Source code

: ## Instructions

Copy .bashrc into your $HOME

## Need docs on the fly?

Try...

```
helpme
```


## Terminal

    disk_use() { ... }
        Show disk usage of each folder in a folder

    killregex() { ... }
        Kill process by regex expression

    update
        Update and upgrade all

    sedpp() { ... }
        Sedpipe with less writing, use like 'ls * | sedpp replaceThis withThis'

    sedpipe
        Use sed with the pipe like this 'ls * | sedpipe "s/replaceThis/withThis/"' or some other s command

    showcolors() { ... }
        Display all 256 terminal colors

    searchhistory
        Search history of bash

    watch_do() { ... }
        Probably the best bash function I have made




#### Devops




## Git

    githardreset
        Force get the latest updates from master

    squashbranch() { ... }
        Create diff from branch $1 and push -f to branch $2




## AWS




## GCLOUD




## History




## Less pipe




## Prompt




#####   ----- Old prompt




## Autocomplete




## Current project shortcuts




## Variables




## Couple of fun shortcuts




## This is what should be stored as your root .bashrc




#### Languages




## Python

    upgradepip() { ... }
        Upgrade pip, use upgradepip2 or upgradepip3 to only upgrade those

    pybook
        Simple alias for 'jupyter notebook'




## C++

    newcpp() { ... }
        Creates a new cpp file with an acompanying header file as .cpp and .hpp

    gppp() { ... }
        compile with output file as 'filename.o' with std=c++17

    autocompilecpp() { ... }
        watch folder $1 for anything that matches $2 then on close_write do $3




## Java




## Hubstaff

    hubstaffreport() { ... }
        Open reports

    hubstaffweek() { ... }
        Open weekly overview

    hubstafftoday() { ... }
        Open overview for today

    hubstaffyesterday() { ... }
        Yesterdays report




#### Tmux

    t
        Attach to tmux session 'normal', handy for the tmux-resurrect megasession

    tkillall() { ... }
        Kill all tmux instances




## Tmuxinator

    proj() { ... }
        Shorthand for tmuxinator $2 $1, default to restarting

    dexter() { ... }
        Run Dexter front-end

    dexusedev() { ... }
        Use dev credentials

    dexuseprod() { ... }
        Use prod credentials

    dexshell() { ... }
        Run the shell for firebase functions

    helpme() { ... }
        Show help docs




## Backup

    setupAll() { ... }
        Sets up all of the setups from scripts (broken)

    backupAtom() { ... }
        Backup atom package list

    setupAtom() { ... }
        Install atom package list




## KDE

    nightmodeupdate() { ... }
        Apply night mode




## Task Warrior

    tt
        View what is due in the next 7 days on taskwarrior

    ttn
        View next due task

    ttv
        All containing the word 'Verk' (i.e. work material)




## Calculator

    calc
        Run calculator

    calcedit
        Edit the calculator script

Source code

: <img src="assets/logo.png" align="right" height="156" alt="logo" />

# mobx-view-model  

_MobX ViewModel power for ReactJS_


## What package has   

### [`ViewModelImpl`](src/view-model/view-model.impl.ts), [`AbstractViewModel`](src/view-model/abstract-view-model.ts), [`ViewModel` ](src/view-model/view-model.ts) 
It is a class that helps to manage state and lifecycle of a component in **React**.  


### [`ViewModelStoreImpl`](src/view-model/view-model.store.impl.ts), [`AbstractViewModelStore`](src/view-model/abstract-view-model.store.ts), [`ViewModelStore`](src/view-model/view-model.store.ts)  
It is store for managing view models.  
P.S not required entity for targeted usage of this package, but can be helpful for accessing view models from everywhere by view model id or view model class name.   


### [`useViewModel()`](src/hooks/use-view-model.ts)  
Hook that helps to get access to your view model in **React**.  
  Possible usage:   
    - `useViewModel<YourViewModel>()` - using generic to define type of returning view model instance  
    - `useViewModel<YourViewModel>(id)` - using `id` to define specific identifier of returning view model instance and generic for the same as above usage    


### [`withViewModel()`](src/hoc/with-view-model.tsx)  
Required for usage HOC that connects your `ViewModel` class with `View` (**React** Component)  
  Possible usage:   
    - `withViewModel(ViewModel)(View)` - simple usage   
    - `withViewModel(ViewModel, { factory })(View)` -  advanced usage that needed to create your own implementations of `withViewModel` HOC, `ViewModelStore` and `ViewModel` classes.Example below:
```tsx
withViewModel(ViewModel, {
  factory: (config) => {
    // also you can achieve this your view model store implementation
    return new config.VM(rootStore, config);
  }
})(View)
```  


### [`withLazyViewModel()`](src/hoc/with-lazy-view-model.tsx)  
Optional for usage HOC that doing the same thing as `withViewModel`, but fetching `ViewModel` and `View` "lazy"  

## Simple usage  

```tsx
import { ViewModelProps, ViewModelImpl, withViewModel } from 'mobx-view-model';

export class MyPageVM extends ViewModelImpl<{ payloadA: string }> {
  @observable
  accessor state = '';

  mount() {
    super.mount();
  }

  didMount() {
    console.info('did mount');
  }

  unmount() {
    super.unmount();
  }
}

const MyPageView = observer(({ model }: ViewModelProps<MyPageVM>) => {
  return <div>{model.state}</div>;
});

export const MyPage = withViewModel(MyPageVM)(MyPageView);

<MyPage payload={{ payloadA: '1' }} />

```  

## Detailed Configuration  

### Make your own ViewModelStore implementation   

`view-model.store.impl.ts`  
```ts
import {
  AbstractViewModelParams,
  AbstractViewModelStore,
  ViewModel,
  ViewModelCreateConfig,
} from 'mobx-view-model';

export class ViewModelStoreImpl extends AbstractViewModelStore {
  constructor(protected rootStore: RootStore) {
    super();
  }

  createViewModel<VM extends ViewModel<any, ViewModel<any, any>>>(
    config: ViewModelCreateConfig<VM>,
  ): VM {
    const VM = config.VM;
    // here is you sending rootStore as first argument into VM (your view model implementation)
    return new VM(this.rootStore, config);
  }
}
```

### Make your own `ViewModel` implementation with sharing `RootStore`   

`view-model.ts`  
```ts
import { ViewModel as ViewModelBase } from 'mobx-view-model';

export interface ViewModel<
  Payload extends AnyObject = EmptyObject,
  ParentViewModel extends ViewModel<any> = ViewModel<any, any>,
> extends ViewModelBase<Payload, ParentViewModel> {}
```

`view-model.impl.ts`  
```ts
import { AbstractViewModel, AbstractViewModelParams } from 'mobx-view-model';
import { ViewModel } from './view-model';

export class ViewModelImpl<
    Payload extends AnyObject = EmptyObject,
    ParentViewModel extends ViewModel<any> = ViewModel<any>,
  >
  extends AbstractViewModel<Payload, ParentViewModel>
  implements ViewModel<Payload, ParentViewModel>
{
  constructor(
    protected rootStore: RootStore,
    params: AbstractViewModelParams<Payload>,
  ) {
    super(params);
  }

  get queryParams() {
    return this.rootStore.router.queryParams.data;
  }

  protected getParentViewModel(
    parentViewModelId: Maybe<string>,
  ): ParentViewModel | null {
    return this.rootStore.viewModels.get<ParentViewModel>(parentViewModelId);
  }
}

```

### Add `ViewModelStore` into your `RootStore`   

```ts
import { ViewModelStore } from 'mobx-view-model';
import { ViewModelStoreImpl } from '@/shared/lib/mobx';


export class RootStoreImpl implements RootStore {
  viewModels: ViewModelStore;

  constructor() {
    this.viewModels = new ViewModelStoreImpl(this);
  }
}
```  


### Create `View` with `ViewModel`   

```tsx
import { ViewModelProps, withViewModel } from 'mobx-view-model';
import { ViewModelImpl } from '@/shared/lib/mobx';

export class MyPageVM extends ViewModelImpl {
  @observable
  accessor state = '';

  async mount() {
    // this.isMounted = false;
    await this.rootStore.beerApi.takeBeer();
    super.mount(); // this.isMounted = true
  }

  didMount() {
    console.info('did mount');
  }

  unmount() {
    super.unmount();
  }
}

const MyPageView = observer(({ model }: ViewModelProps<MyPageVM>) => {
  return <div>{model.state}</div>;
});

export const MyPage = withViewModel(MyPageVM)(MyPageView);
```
★ ★ ★ ★
**Assigned task**
Give back exactly the lines from the beginning of the records through the line containing "Update and upgrade all", and only those.

**Response for this exercise**
Source code

: ## Instructions

Copy .bashrc into your $HOME

## Need docs on the fly?

Try...

```
helpme
```


## Terminal

    disk_use() { ... }
        Show disk usage of each folder in a folder

    killregex() { ... }
        Kill process by regex expression

    update
        Update and upgrade all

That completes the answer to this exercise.